====== DATA EXTRACT

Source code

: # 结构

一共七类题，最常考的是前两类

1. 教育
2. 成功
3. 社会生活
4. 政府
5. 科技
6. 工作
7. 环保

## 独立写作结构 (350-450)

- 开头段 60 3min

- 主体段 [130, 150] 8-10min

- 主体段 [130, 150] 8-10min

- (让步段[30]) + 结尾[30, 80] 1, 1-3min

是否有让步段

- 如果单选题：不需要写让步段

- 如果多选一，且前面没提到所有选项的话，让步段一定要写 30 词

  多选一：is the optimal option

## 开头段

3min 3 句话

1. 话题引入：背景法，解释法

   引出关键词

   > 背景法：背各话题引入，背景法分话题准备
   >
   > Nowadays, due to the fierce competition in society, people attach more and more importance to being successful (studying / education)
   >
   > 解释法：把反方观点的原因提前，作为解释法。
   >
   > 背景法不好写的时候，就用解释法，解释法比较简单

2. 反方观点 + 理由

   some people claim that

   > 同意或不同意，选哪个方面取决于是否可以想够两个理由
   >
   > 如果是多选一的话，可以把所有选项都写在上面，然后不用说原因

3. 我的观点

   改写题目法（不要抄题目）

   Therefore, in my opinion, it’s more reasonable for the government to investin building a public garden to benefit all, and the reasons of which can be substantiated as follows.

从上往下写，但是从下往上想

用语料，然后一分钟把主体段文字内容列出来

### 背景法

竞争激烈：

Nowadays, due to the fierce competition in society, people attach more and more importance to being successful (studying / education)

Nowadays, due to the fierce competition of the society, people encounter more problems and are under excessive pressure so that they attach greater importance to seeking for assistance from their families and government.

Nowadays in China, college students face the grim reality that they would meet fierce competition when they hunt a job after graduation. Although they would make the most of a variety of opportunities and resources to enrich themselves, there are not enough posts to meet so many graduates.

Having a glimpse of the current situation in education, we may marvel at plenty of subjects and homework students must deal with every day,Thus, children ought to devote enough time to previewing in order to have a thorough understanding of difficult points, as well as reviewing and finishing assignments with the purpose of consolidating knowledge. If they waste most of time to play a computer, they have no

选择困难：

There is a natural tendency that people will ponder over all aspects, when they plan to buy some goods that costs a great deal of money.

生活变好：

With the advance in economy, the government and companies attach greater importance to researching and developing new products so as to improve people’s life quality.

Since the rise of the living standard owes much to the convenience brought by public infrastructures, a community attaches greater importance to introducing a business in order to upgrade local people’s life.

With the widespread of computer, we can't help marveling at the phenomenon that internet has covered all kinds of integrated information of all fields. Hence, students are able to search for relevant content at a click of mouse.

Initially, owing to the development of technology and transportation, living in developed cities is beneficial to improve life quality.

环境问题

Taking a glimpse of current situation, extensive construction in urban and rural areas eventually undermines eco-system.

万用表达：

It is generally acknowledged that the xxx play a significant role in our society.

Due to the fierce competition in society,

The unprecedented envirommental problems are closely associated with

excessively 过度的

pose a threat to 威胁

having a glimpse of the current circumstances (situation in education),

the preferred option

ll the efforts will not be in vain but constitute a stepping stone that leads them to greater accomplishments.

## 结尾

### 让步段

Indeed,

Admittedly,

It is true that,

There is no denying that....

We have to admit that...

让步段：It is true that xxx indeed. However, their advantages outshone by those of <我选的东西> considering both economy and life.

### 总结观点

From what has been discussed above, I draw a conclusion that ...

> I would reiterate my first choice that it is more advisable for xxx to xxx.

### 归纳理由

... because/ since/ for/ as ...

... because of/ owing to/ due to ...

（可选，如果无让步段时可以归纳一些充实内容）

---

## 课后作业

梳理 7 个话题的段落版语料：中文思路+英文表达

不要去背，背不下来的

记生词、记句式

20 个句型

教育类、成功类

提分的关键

============

YOUR GOAL
Starting at the line with "having a glimpse of the current circumstances", copy each line through the end of the data, both ends included, and give nothing else.

RESPONSE BELOW
having a glimpse of the current circumstances (situation in education),

the preferred option

ll the efforts will not be in vain but constitute a stepping stone that leads them to greater accomplishments.

## 结尾

### 让步段

Indeed,

Admittedly,

It is true that,

There is no denying that....

We have to admit that...

让步段：It is true that xxx indeed. However, their advantages outshone by those of <我选的东西> considering both economy and life.

### 总结观点

From what has been discussed above, I draw a conclusion that ...

> I would reiterate my first choice that it is more advisable for xxx to xxx.

### 归纳理由

... because/ since/ for/ as ...

... because of/ owing to/ due to ...

（可选，如果无让步段时可以归纳一些充实内容）

---

## 课后作业

梳理 7 个话题的段落版语料：中文思路+英文表达

不要去背，背不下来的

记生词、记句式

20 个句型

教育类、成功类

提分的关键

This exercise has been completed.